Temperature EffectsThe effects of sealing temperature on hardness and elastic modulus proved to be minimal as sealing temperatures of 50 C, 65 C, and 75C were compared to an unsealed sample. Due to poor edge retention a large amount of the film was excluded from testing. This poor edge retention and the slight deviation of the sealed samples from the unsealed sample, seen in the graphs to the right, imply that sealing affects the film far greater than the temperature at which the films were sealed. Sealing, however, does not seem to affect the properties of the barrier layer or bulk aluminum.
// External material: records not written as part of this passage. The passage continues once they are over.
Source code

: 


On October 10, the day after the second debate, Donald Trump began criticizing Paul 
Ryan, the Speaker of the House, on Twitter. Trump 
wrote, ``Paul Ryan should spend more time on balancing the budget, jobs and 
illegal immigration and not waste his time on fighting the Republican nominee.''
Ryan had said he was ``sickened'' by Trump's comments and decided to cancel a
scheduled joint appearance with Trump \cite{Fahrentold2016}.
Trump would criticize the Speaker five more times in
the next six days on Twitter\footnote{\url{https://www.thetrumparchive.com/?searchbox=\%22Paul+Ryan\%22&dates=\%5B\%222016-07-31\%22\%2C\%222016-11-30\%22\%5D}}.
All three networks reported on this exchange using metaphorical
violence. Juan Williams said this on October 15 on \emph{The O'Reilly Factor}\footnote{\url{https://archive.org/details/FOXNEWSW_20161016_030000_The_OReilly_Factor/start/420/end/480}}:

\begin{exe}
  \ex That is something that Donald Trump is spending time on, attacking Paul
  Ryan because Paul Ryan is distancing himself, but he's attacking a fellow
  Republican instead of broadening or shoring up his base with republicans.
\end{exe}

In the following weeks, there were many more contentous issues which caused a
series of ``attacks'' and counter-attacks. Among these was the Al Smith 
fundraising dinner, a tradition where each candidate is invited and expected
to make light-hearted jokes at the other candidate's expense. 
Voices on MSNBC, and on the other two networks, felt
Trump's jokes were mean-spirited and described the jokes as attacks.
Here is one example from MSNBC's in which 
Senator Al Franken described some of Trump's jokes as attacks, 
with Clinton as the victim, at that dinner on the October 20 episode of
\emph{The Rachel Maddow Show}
To verify the accuracy of the nanoindenter to the cross-section of the anodic aluminum system an industrially grown standard was indented and compared to the results of Alcalá et al. This work studied the mechanical properties of anodic aluminum barrier films grown in an electrolyte of ammonium pentaborate and shows values of 140 GPa for the elastic modulus and 8.5 GPa for hardness. The maximum values for the industrial grown film were 7.34 GPa for hardness and 100 GPa for the elastic modulus of the barrier layer portion of the film. Variations are related to differences in anodizing conditions. The values of hardness and modulus in the aluminum portion of the sample were comparable to that of the accepted values of aluminum. The porous portion of the film showed a linearly decreasing trend until the extreme outer portion of the film. It is expected that this decrease is the result of a change in porosity as the film thickens and is to be the subject of future work. The sharp change in properties seen after the ten micron mark is likely due to the böhmite sealing layer.

Nanoindentation of the films grown in the lab follow the expectations associated with the accepted structure of anodic aluminum films and that demonstrated by the industrial standard. The measured value for the elastic modulus of the aluminum substrate was centered on the accepted value of 69 GPa and hardness values were consistently between 1 and 2 GPa. Variations in these values were the result of poor surface finish and inherent errors associated with nanoindentation techniques. The effects of sealing temperature, sealing time, dye and current density during growth were investigated here.